Week 7: Fill the frame

I have struggled to find the right subject again this week. The obvious are closeups of my cats and my children…honing in on the concentration as my boy plays his guitar or computer game…moving in on sleeping cats. But as the first photos went into the album on Facebook, they were nearly all animals’ or children’s faces. So, I decided to keep looking.

Here are my options:

1. Fill the frame with a Redwood from Whakarewarewa.

Looking up at tall sequioa trees.

2. Getting up close to the propeller on the aircraft I flew on down to Christchurch this week. I love how at certain speeds you get the impression that there are multiple blades when, in fact, there are not!

Close up shot out of the window of a plane. Looking at the propeller turning. It is raining.

3. I have a fascination with fungi. I spotted these mushrooms while I was out on a run in a favourite bush area close to home.

A white mushroom from above. Perfectly round.

4. The patterns that overlapping Nikau Palm leaves make is always an attraction for me. When the sun shines through, it adds another dimension.

Crisscross pattern of leaves from Nikau Palms with the sun shining through.

5. The same mushroom viewed from beneath. See how fascinating they are!? The patterns and colours vary so much.

Looking at a the brown yellow gills of a mushroom from below. It is in woodland which is out of focus.

6. Christchurch is changing. There has been a lot of development since the 2011 earthquake. But it is slow. I have watched the non-development of this building over the last few years. All around it is now new but this remains. The irony for me is the peeling paint and gradually decaying shutters, juxtaposed with the old advert for paint on the side of the building.
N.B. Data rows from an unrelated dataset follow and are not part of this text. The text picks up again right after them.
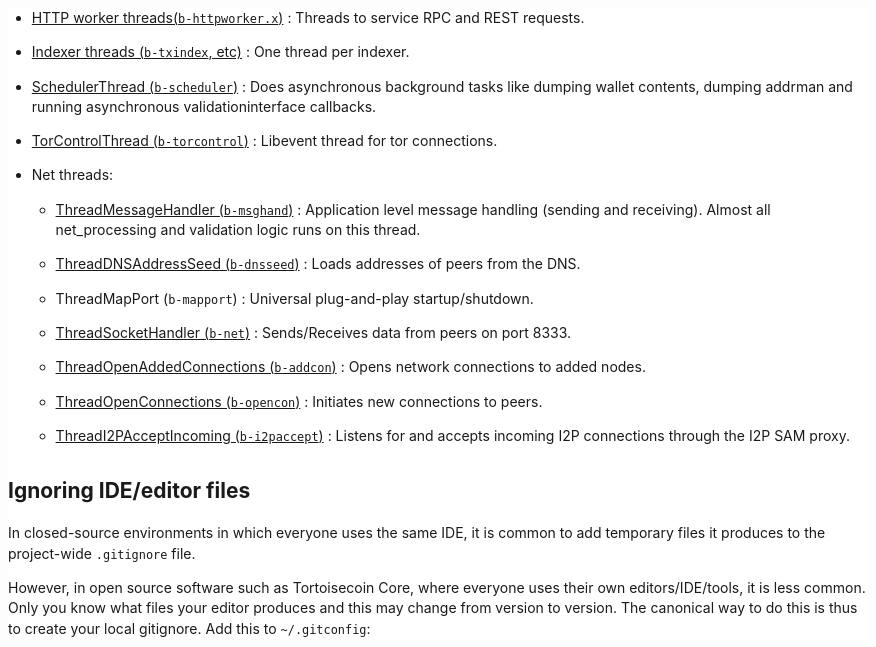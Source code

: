 - [HTTP worker threads(`b-httpworker.x`)](https://doxygen.bitcoincore.org/httpserver_8cpp.html#aa6a7bc27265043bc0193220c5ae3a55f)
  : Threads to service RPC and REST requests.

- [Indexer threads (`b-txindex`, etc)](https://doxygen.bitcoincore.org/class_base_index.html#a96a7407421fbf877509248bbe64f8d87)
  : One thread per indexer.

- [SchedulerThread (`b-scheduler`)](https://doxygen.bitcoincore.org/class_c_scheduler.html#a14d2800815da93577858ea078aed1fba)
  : Does asynchronous background tasks like dumping wallet contents, dumping
  addrman and running asynchronous validationinterface callbacks.

- [TorControlThread (`b-torcontrol`)](https://doxygen.bitcoincore.org/torcontrol_8cpp.html#a52a3efff23634500bb42c6474f306091)
  : Libevent thread for tor connections.

- Net threads:

  - [ThreadMessageHandler (`b-msghand`)](https://doxygen.bitcoincore.org/class_c_connman.html#aacdbb7148575a31bb33bc345e2bf22a9)
    : Application level message handling (sending and receiving). Almost
    all net_processing and validation logic runs on this thread.

  - [ThreadDNSAddressSeed (`b-dnsseed`)](https://doxygen.bitcoincore.org/class_c_connman.html#aa7c6970ed98a4a7bafbc071d24897d13)
    : Loads addresses of peers from the DNS.

  - ThreadMapPort (`b-mapport`)
    : Universal plug-and-play startup/shutdown.

  - [ThreadSocketHandler (`b-net`)](https://doxygen.bitcoincore.org/class_c_connman.html#a765597cbfe99c083d8fa3d61bb464e34)
    : Sends/Receives data from peers on port 8333.

  - [ThreadOpenAddedConnections (`b-addcon`)](https://doxygen.bitcoincore.org/class_c_connman.html#a0b787caf95e52a346a2b31a580d60a62)
    : Opens network connections to added nodes.

  - [ThreadOpenConnections (`b-opencon`)](https://doxygen.bitcoincore.org/class_c_connman.html#a55e9feafc3bab78e5c9d408c207faa45)
    : Initiates new connections to peers.

  - [ThreadI2PAcceptIncoming (`b-i2paccept`)](https://doxygen.bitcoincore.org/class_c_connman.html#a57787b4f9ac847d24065fbb0dd6e70f8)
    : Listens for and accepts incoming I2P connections through the I2P SAM proxy.

Ignoring IDE/editor files
--------------------------

In closed-source environments in which everyone uses the same IDE, it is common
to add temporary files it produces to the project-wide `.gitignore` file.

However, in open source software such as Tortoisecoin Core, where everyone uses
their own editors/IDE/tools, it is less common. Only you know what files your
editor produces and this may change from version to version. The canonical way
to do this is thus to create your local gitignore. Add this to `~/.gitconfig`:
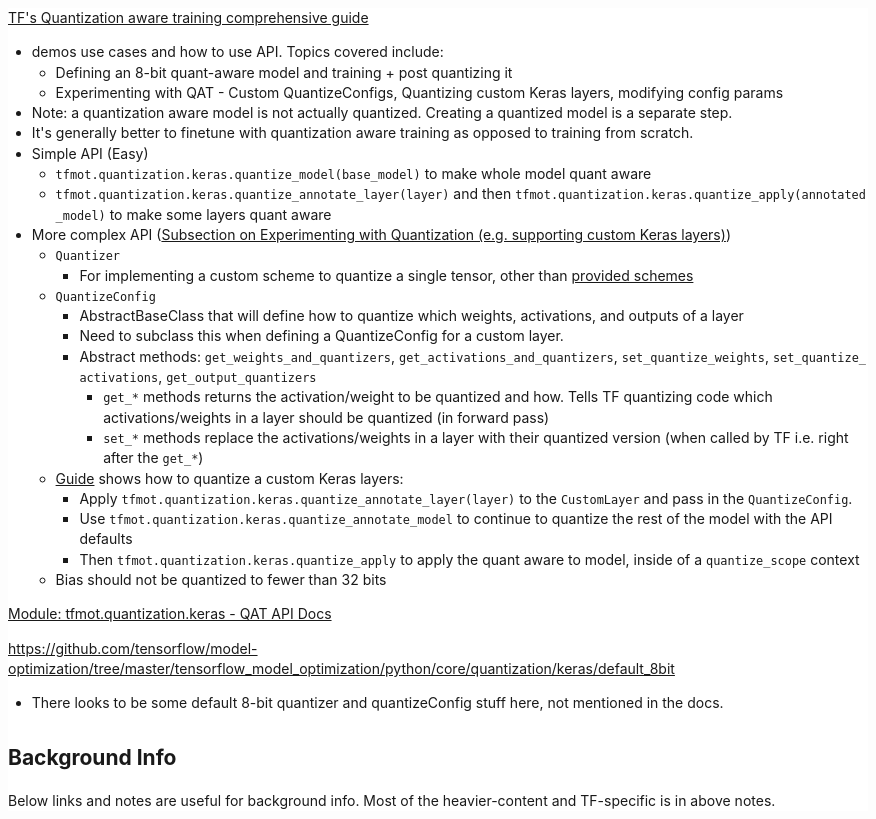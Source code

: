 [TF's Quantization aware training comprehensive guide](https://www.tensorflow.org/model_optimization/guide/quantization/training_comprehensive_guide) 



* demos use cases and how to use API. Topics covered include:
    * Defining an 8-bit quant-aware model and training + post quantizing it
    * Experimenting with QAT - Custom QuantizeConfigs, Quantizing custom Keras layers, modifying config params
* Note: a quantization aware model is not actually quantized. Creating a quantized model is a separate step.
* It's generally better to finetune with quantization aware training as opposed to training from scratch.
* Simple API (Easy)
    * `tfmot.quantization.keras.quantize_model(base_model)` to make whole model quant aware
    * `tfmot.quantization.keras.quantize_annotate_layer(layer)` and then `tfmot.quantization.keras.quantize_apply(annotated_model)` to make some layers quant aware
* More complex API ([Subsection on Experimenting with Quantization (e.g. supporting custom Keras layers)](https://www.tensorflow.org/model_optimization/guide/quantization/training_comprehensive_guide#experiment_with_quantization))
    * `Quantizer`
        * For implementing a custom scheme to quantize a single tensor, other than [provided schemes](https://www.tensorflow.org/model_optimization/api_docs/python/tfmot/quantization/keras/quantizers)
    * `QuantizeConfig`
        * AbstractBaseClass that will define how to quantize which weights, activations, and outputs of a layer
        * Need to subclass this when defining a QuantizeConfig for a custom layer.
        * Abstract methods: `get_weights_and_quantizers`, `get_activations_and_quantizers`, `set_quantize_weights`, `set_quantize_activations`, `get_output_quantizers`
            * `get_*` methods returns the activation/weight to be quantized and how. Tells TF quantizing code which activations/weights in a layer should be quantized (in forward pass)
            * `set_*` methods replace the activations/weights in a layer with their quantized version (when called by TF i.e. right after the `get_*`)
    * [Guide](https://www.tensorflow.org/model_optimization/guide/quantization/training_comprehensive_guide#quantize_custom_keras_layer) shows how to quantize a custom Keras layers:
        * Apply `tfmot.quantization.keras.quantize_annotate_layer(layer)` to the `CustomLayer` and pass in the `QuantizeConfig`.
        * Use `tfmot.quantization.keras.quantize_annotate_model` to continue to quantize the rest of the model with the API defaults
        * Then `tfmot.quantization.keras.quantize_apply` to apply the quant aware to model, inside of a `quantize_scope` context
    * Bias should not be quantized to fewer than 32 bits

[Module: tfmot.quantization.keras - QAT API Docs](https://www.tensorflow.org/model_optimization/api_docs/python/tfmot/quantization/keras) 

https://github.com/tensorflow/model-optimization/tree/master/tensorflow_model_optimization/python/core/quantization/keras/default_8bit
* There looks to be some default 8-bit quantizer and quantizeConfig stuff here, not mentioned in the docs.

## Background Info
Below links and notes are useful for background info. Most of the heavier-content and TF-specific is in above notes. 
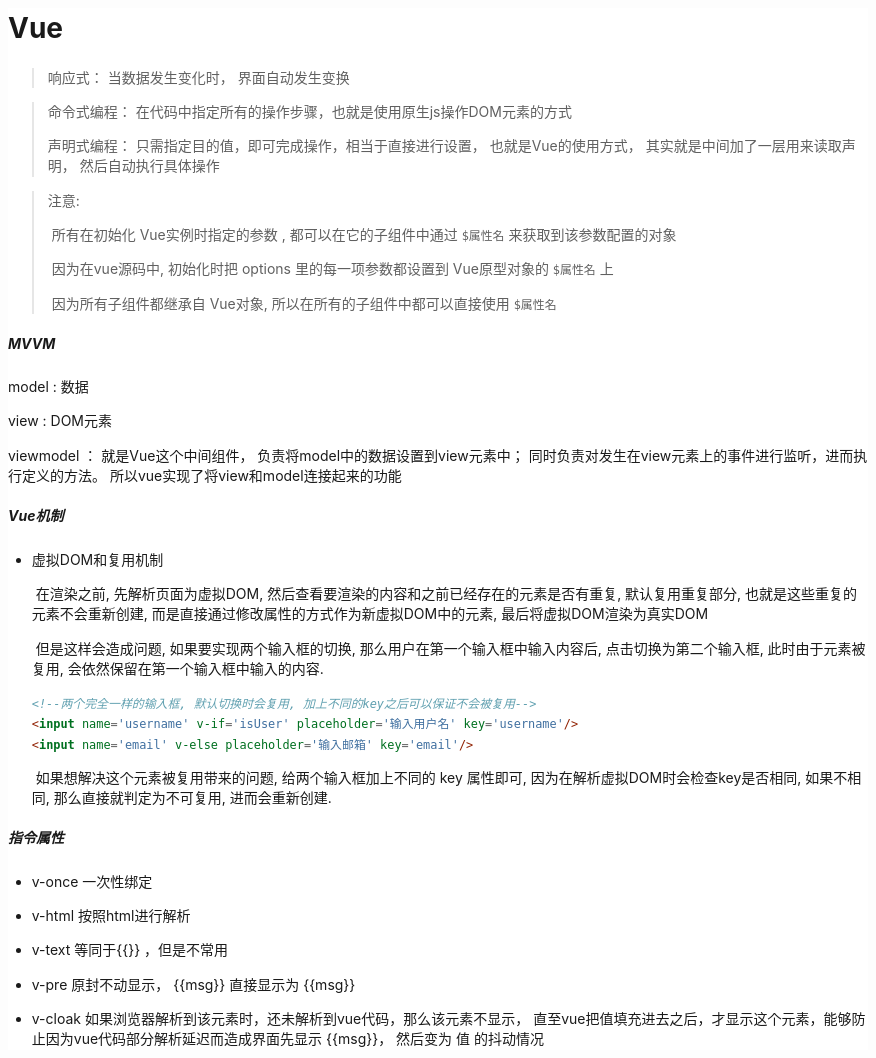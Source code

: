 # Vue

>   响应式： 当数据发生变化时， 界面自动发生变换

>   命令式编程： 在代码中指定所有的操作步骤，也就是使用原生js操作DOM元素的方式
>
>   声明式编程： 只需指定目的值，即可完成操作，相当于直接进行设置， 也就是Vue的使用方式， 其实就是中间加了一层用来读取声明， 然后自动执行具体操作

>   注意: 
>
>   ​	所有在初始化 Vue实例时指定的参数 , 都可以在它的子组件中通过 `$属性名` 来获取到该参数配置的对象 
>
>   ​	因为在vue源码中, 初始化时把 options 里的每一项参数都设置到 Vue原型对象的 `$属性名` 上
>
>   ​	因为所有子组件都继承自 Vue对象, 所以在所有的子组件中都可以直接使用 `$属性名`

##### MVVM

model : 数据

view : DOM元素

viewmodel ： 就是Vue这个中间组件， 负责将model中的数据设置到view元素中； 同时负责对发生在view元素上的事件进行监听，进而执行定义的方法。 所以vue实现了将view和model连接起来的功能



##### Vue机制

*   虚拟DOM和复用机制

    ​	在渲染之前, 先解析页面为虚拟DOM, 然后查看要渲染的内容和之前已经存在的元素是否有重复, 默认复用重复部分, 也就是这些重复的元素不会重新创建, 而是直接通过修改属性的方式作为新虚拟DOM中的元素, 最后将虚拟DOM渲染为真实DOM

    ​	但是这样会造成问题, 如果要实现两个输入框的切换, 那么用户在第一个输入框中输入内容后, 点击切换为第二个输入框, 此时由于元素被复用, 会依然保留在第一个输入框中输入的内容.

    ```html
    <!--两个完全一样的输入框, 默认切换时会复用, 加上不同的key之后可以保证不会被复用-->
    <input name='username' v-if='isUser' placeholder='输入用户名' key='username'/>
    <input name='email' v-else placeholder='输入邮箱' key='email'/>
    ```

    ​	如果想解决这个元素被复用带来的问题, 给两个输入框加上不同的 key 属性即可, 因为在解析虚拟DOM时会检查key是否相同, 如果不相同, 那么直接就判定为不可复用, 进而会重新创建.





##### 指令属性

*   v-once 一次性绑定

*   v-html 按照html进行解析

*   v-text 等同于{{}} ，但是不常用

*   v-pre 原封不动显示， {{msg}} 直接显示为 {{msg}}

*   v-cloak 如果浏览器解析到该元素时，还未解析到vue代码，那么该元素不显示， 直至vue把值填充进去之后，才显示这个元素，能够防止因为vue代码部分解析延迟而造成界面先显示 {{msg}}， 然后变为 值 的抖动情况
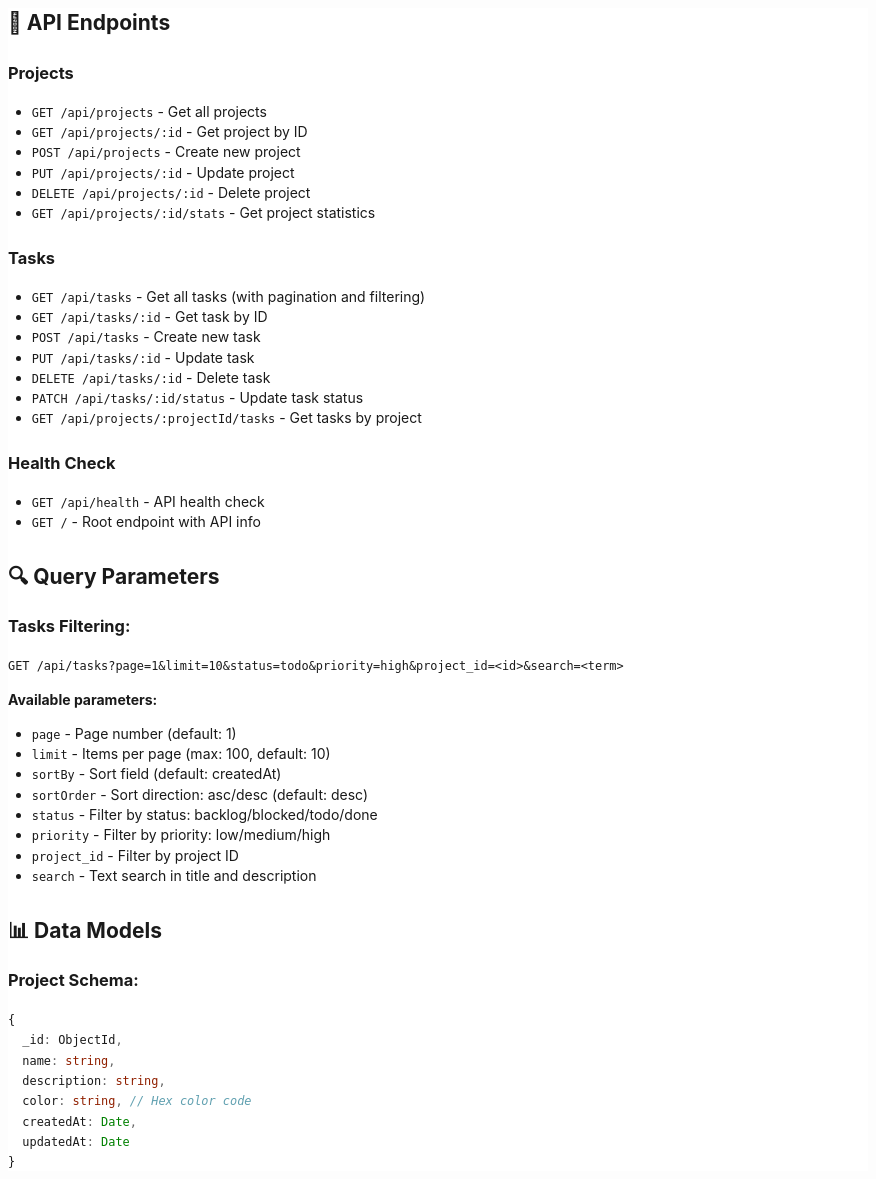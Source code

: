 
## 📡 API Endpoints

### Projects

- `GET /api/projects` - Get all projects
- `GET /api/projects/:id` - Get project by ID
- `POST /api/projects` - Create new project
- `PUT /api/projects/:id` - Update project
- `DELETE /api/projects/:id` - Delete project
- `GET /api/projects/:id/stats` - Get project statistics

### Tasks

- `GET /api/tasks` - Get all tasks (with pagination and filtering)
- `GET /api/tasks/:id` - Get task by ID
- `POST /api/tasks` - Create new task
- `PUT /api/tasks/:id` - Update task
- `DELETE /api/tasks/:id` - Delete task
- `PATCH /api/tasks/:id/status` - Update task status
- `GET /api/projects/:projectId/tasks` - Get tasks by project

### Health Check

- `GET /api/health` - API health check
- `GET /` - Root endpoint with API info

## 🔍 Query Parameters

### Tasks Filtering:

```
GET /api/tasks?page=1&limit=10&status=todo&priority=high&project_id=<id>&search=<term>
```

**Available parameters:**

- `page` - Page number (default: 1)
- `limit` - Items per page (max: 100, default: 10)
- `sortBy` - Sort field (default: createdAt)
- `sortOrder` - Sort direction: asc/desc (default: desc)
- `status` - Filter by status: backlog/blocked/todo/done
- `priority` - Filter by priority: low/medium/high
- `project_id` - Filter by project ID
- `search` - Text search in title and description

## 📊 Data Models

### Project Schema:

```typescript
{
  _id: ObjectId,
  name: string,
  description: string,
  color: string, // Hex color code
  createdAt: Date,
  updatedAt: Date
}
```
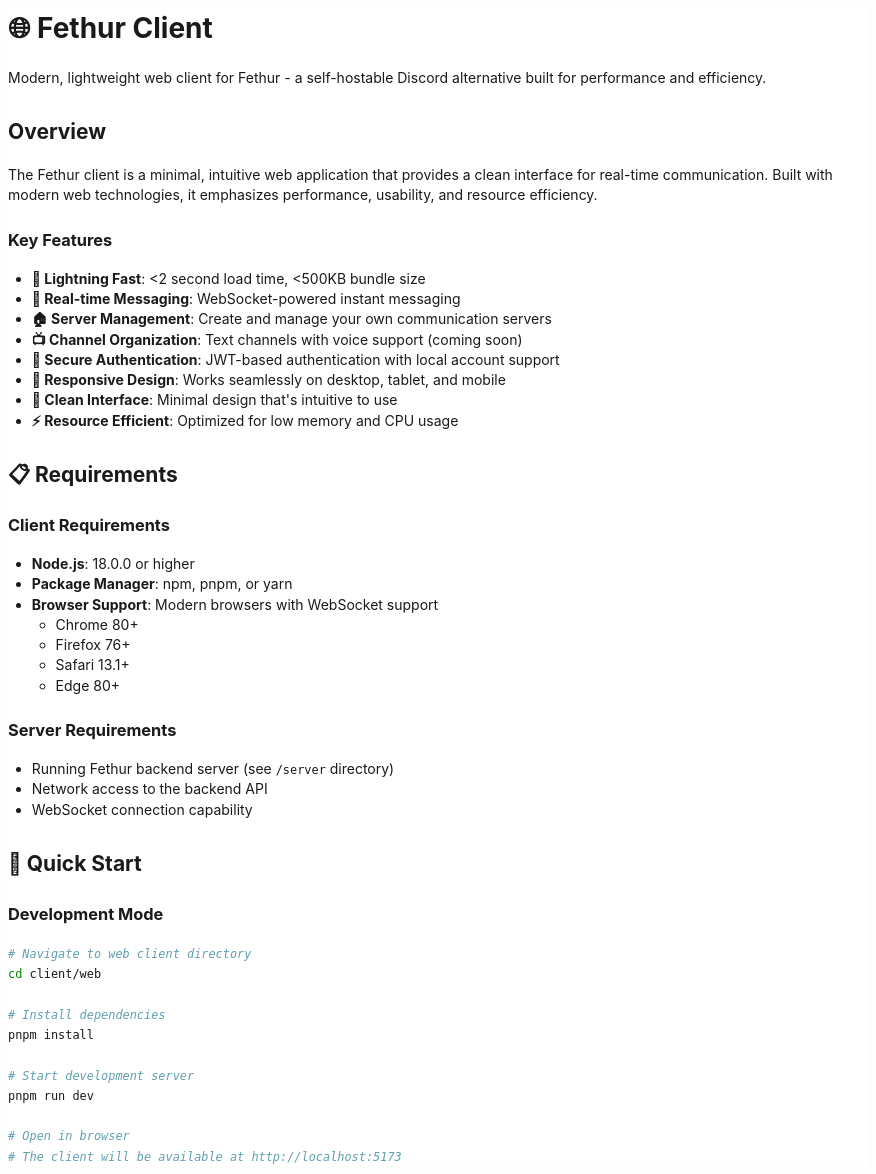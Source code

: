 # 🌐 Fethur Client

Modern, lightweight web client for Fethur - a self-hostable Discord alternative built for performance and efficiency.

## Overview

The Fethur client is a minimal, intuitive web application that provides a clean interface for real-time communication. Built with modern web technologies, it emphasizes performance, usability, and resource efficiency.

### Key Features

- **🚀 Lightning Fast**: <2 second load time, <500KB bundle size
- **💬 Real-time Messaging**: WebSocket-powered instant messaging
- **🏠 Server Management**: Create and manage your own communication servers
- **📺 Channel Organization**: Text channels with voice support (coming soon)
- **🔐 Secure Authentication**: JWT-based authentication with local account support
- **📱 Responsive Design**: Works seamlessly on desktop, tablet, and mobile
- **🎨 Clean Interface**: Minimal design that's intuitive to use
- **⚡ Resource Efficient**: Optimized for low memory and CPU usage

## 📋 Requirements

### Client Requirements
- **Node.js**: 18.0.0 or higher
- **Package Manager**: npm, pnpm, or yarn
- **Browser Support**: Modern browsers with WebSocket support
  - Chrome 80+
  - Firefox 76+
  - Safari 13.1+
  - Edge 80+

### Server Requirements
- Running Fethur backend server (see `/server` directory)
- Network access to the backend API
- WebSocket connection capability

## 🚀 Quick Start

### Development Mode

```bash
# Navigate to web client directory
cd client/web

# Install dependencies
pnpm install

# Start development server
pnpm run dev

# Open in browser
# The client will be available at http://localhost:5173
```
Looking up at the corner if a derelict building, shutters decaying, paint peeling. On the side wall is an advert for paint.

7. I saw these bright orange fungi just down the track and thought they would contrast well with the white. Difficult because I was shaking from running and fingers were slippery from sweat.

Week 6: Alternating Rhythm

I like the promise that this challenge suggests. Alternating rhythm of what? Sound, light, colour, motif? I have been, and still am, looking for possibilities. My initial thought was sound, and I wondered how I could convey sound in a photo. Then I was out at the weekend at the Banksy exhibition in Auckland. We went out for a late lunch afterwards and I chose to have a Rhubarb Rhoyale which came in a beautiful retro champagne glass – the light that refracted off the crystal appealed to me.

On Monday we wandered into town and went through “Riffraff” square in Hamilton. The whole place has been thoughtfully designed to evoke the theme of the Rocky Horror Picture Show, and late at night the lighting is stunning. A video would respond really well to the theme of alternating rhythm, but how do I express that as a still photo? I had a play with Snapseed and produced these images but they still don’t really hit the mark for this week’s challenge.

We have a glut of green beans. Too many for us to eat and so they have grown so big that they are all but inedible unless we boil them for so long that I am sure there are no longer any nutrients in them. Today we decided to pick them all, harvest the beans from inside and use them. They are like wee jewels, shiny pink and purple jewels, cushioned in their bright green pockets of safety. Alternating rhythms of colour. I collected them like treasure and took them into the garden. This is my ‘beanart’.

I am unsure yet what my final submission will be, but I have had fun thinking ad creating… still a few days to go, so I may yet be further inspired.


On an unscheduled visit to Te Papa, this installation hung croon the ceiling. It has promise…

Maybe it would be better rotated 90°?

Week 5: Wildcard, Photographer’s Choice

Whilst walking the Tongariro Crossing with the hordes at the weekend, we stopped for lunch on the rise overlooking this lake. We wondered if the water was sulphurous…it looked so inviting but nobody was swimming in it or even paddling or even sitting next to it. Maybe the extra climb on an already long walk was too much for people to contemplate? Or maybe they just weren’t curious enough? I pondered that if it were in the Lake District I would have been in it! Eventually, curiosity got the better of me and I scrambled down the hill to check it out.

Soft, soapy water, so definitely some sort of minerals, and tepid but not hot so probably just warmed by the sun and not geothermal.

I suddenly realised that the babble of voices that had been our constant companion had gone. Down here, it was quiet and still. A pair of small birds hopped over the rocks then one of them took wing over the water.